Tels sont les effets bienfaisans et la magie de l’art : mettant à profit la faculté que nous avons de vivre de la vie des autres et de nous intéresser même à de pures apparences, il nous soustrait pour quelque temps à la tyrannie de notre moi et de nos passions égoïstes, qu’il remplace par des émotions qui sont des plaisirs et quelquefois des voluptés. Les affections de notre âme participant toujours de la nature des objets qui les inspirent, et les réalités de l’art n’étant que des images ou des simulacres de réalité, les passions que ces images excitent en nous ne peuvent être que des ombres de passions. Ces ombres ne sont point livides, pâles, ou ténébreuses comme celles qui errent sur les bords du Styx ou habitent les prairies mornes que décore à regret le triste asphodèle. Vivantes, colorées, lumineuses, faites à la ressemblance de nos passions réelles, dont elles ne diffèrent que par la légèreté divine qui est l’heureux privilège des ombres, elles ne nous pèsent jamais.
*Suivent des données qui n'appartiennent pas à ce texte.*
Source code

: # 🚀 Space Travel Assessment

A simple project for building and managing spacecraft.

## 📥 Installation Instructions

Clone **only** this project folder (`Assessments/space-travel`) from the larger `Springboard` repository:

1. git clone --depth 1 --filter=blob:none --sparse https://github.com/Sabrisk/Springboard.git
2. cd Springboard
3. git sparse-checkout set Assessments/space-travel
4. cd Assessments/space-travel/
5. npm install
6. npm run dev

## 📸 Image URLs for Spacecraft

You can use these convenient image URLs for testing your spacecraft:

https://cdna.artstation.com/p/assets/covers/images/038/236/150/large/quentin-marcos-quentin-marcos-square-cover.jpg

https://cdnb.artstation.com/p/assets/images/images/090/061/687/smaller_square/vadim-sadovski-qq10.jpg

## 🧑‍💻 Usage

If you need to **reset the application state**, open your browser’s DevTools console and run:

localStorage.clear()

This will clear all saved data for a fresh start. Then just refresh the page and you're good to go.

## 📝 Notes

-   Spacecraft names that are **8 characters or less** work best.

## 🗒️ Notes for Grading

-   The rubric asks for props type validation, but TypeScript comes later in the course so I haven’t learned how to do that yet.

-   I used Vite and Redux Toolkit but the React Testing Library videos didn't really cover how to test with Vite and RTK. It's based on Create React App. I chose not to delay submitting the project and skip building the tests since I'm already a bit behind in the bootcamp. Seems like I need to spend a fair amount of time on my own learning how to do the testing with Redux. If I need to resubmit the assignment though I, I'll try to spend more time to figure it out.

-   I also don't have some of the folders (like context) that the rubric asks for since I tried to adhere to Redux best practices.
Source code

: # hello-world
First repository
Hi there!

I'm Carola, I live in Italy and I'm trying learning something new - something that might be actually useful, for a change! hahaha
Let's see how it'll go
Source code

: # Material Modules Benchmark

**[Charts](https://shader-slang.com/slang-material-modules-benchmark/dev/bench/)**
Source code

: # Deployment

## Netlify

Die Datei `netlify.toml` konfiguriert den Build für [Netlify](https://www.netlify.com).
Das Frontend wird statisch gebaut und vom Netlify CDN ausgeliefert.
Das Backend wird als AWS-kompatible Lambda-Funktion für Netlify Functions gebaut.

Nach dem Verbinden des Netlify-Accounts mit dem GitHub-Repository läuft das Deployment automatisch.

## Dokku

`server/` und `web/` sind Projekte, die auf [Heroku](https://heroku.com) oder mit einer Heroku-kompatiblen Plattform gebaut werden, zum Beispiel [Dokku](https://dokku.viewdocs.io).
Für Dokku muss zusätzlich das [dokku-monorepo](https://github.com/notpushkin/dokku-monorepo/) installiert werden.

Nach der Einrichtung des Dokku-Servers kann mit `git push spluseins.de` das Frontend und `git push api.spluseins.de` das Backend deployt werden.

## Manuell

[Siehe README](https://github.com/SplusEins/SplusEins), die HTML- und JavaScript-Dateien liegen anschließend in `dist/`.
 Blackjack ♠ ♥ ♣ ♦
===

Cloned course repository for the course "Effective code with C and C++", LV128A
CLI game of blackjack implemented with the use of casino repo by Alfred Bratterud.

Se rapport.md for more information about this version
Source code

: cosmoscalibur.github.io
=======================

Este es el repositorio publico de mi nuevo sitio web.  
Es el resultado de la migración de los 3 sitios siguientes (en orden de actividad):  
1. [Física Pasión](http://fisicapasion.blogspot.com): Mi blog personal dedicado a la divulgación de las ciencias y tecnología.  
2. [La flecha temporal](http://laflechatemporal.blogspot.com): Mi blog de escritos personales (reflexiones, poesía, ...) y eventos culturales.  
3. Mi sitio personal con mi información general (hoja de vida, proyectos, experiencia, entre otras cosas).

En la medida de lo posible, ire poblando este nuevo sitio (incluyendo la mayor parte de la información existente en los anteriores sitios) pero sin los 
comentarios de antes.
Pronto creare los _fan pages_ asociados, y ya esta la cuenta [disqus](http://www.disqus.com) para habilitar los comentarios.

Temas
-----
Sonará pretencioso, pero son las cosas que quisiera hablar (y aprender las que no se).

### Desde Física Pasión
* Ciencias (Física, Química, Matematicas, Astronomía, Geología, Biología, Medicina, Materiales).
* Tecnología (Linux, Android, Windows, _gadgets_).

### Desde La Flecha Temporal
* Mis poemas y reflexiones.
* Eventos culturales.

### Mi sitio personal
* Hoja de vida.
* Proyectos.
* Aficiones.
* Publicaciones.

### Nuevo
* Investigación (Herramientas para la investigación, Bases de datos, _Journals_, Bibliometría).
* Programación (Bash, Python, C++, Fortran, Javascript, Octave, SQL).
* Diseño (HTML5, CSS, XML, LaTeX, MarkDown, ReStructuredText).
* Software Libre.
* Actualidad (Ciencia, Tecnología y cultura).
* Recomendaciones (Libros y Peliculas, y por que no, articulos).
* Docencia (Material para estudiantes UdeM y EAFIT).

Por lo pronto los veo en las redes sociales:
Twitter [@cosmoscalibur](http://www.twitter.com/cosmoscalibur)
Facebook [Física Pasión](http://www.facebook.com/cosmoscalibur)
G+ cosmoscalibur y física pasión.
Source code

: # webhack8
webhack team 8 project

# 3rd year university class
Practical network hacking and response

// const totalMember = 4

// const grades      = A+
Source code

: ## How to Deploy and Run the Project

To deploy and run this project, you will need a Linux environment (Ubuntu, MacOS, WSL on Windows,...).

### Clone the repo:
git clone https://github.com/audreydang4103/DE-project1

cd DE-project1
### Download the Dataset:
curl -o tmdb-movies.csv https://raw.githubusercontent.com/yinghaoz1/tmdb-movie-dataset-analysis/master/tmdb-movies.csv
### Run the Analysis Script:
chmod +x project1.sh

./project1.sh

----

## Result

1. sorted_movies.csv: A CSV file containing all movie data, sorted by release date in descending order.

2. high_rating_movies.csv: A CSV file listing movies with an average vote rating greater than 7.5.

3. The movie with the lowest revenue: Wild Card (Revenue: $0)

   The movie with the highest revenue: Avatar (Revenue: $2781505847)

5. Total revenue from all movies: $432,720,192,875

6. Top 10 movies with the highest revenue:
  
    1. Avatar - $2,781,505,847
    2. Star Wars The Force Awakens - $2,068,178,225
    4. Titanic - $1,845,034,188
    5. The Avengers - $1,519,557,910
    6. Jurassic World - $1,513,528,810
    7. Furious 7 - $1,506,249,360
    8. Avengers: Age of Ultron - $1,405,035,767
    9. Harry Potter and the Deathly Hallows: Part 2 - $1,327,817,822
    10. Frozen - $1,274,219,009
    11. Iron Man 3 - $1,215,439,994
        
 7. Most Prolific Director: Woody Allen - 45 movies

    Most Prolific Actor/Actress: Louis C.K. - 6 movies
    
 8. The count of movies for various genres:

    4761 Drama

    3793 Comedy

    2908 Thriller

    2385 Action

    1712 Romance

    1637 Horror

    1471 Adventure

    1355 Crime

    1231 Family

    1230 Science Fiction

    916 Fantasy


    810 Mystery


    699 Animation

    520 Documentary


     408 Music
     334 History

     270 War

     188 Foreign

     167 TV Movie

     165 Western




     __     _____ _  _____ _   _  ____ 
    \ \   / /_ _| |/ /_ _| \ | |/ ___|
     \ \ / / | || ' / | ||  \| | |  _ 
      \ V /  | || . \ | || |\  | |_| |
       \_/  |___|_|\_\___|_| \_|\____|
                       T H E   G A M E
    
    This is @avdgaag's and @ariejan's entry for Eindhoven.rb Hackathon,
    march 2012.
Elles mettent notre esprit en fête ; leurs murmures et leurs soupirs sont des chants, leurs mouvemens onduleux sont des danses ; elles remplissent notre maison de leur bruit et de leur joie, après quoi le coq chante, ces fantômes s’évanouissent comme une fumée, et rendus à nous-mêmes, à nos affaires, à nos intérêts, à nos prétentions, à nos soucis, nous retombons sous l’empire des passions qui pèsent, des inquiétudes qui rongent, des tristesses qui oppriment, des pitiés qui serrent le cœur, des amours qui brûlent le sang et des plaisirs incomplets qu’il faut acheter par des peines.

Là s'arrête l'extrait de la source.